- **Task brief**
Scan the listing below and copy each line holding the word "xlab".

- **Data shown**

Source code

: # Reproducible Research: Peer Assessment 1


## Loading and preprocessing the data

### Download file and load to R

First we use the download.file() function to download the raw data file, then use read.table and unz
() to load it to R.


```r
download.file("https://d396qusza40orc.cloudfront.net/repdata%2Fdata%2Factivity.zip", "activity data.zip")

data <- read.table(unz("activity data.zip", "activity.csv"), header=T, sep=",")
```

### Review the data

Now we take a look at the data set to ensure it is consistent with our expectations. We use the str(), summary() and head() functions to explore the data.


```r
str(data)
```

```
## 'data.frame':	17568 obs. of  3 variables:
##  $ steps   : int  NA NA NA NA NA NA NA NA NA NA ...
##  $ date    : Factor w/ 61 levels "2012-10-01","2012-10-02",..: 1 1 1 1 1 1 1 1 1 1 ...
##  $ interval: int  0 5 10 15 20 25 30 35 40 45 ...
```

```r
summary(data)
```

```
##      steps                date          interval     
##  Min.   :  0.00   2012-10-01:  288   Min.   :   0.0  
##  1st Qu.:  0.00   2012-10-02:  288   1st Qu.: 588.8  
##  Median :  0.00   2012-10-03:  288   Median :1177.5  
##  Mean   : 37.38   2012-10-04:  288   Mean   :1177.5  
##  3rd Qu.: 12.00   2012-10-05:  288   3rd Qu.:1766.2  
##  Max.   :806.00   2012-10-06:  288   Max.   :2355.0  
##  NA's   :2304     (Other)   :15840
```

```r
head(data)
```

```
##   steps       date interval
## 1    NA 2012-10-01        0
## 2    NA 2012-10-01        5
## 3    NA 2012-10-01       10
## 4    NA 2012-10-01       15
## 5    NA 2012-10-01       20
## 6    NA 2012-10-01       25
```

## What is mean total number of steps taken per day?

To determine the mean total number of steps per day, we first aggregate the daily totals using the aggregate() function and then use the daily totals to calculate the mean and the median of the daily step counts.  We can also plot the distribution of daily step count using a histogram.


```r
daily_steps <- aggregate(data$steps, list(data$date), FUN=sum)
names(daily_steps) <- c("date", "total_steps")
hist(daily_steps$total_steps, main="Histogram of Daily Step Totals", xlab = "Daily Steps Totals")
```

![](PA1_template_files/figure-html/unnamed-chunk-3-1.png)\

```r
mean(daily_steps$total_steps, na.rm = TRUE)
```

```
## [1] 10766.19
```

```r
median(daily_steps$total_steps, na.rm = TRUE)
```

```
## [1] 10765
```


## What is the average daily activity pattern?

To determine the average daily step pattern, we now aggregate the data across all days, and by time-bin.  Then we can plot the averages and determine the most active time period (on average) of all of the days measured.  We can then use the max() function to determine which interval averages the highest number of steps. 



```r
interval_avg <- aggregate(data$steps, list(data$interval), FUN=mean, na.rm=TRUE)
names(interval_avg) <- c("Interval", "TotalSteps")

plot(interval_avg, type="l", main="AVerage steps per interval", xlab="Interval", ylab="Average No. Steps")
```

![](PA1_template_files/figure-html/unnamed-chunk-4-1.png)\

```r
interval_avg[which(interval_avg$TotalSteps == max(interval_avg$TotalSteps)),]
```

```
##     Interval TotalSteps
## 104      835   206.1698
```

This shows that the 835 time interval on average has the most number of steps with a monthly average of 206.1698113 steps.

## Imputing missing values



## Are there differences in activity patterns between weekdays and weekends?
* * *
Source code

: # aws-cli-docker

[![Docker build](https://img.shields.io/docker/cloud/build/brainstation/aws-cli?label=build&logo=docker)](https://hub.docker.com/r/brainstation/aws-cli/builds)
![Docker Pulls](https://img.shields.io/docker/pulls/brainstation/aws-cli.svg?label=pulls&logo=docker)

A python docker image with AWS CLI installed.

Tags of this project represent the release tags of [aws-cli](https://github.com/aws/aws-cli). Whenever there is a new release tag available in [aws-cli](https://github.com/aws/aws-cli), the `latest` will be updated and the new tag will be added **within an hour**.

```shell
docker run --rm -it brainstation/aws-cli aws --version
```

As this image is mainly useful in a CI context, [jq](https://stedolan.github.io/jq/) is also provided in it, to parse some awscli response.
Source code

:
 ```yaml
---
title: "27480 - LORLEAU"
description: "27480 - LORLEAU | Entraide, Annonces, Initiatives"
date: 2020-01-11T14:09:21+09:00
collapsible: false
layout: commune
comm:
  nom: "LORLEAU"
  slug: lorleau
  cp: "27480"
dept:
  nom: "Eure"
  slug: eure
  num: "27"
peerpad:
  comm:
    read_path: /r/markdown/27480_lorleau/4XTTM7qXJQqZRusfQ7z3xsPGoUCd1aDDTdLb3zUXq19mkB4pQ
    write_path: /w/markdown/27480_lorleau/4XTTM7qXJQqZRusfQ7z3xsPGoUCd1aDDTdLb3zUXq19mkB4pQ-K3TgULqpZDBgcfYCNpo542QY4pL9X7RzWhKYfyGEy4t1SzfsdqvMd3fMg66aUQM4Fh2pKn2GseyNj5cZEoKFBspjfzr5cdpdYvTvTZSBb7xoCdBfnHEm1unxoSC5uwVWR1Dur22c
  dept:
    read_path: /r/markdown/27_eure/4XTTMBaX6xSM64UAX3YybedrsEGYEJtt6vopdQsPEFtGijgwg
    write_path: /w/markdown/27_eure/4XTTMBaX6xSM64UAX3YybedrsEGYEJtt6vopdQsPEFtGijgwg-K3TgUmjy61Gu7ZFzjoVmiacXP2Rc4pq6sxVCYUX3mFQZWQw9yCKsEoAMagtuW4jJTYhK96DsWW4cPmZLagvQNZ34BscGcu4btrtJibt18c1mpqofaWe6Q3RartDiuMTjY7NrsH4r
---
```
---
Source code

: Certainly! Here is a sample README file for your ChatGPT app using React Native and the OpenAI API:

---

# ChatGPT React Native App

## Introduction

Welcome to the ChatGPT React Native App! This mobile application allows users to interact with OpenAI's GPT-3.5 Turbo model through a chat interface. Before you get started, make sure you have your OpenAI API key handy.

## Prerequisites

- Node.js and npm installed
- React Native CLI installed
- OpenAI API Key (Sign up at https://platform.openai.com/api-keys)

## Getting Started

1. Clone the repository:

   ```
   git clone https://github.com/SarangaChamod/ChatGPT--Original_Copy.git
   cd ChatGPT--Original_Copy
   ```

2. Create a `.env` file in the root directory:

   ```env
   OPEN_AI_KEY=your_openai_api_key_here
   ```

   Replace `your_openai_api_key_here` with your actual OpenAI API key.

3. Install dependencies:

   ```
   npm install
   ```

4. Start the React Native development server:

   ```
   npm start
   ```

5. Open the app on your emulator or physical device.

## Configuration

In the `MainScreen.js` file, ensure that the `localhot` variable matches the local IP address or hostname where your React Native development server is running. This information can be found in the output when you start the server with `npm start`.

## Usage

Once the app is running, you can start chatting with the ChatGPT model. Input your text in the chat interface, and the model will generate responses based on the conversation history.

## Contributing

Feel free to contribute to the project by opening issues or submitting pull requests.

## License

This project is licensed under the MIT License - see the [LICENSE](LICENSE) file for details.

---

- **Solution for this task**
hist(daily_steps$total_steps, main="Histogram of Daily Step Totals", xlab = "Daily Steps Totals")
plot(interval_avg, type="l", main="AVerage steps per interval", xlab="Interval", ylab="Average No. Steps")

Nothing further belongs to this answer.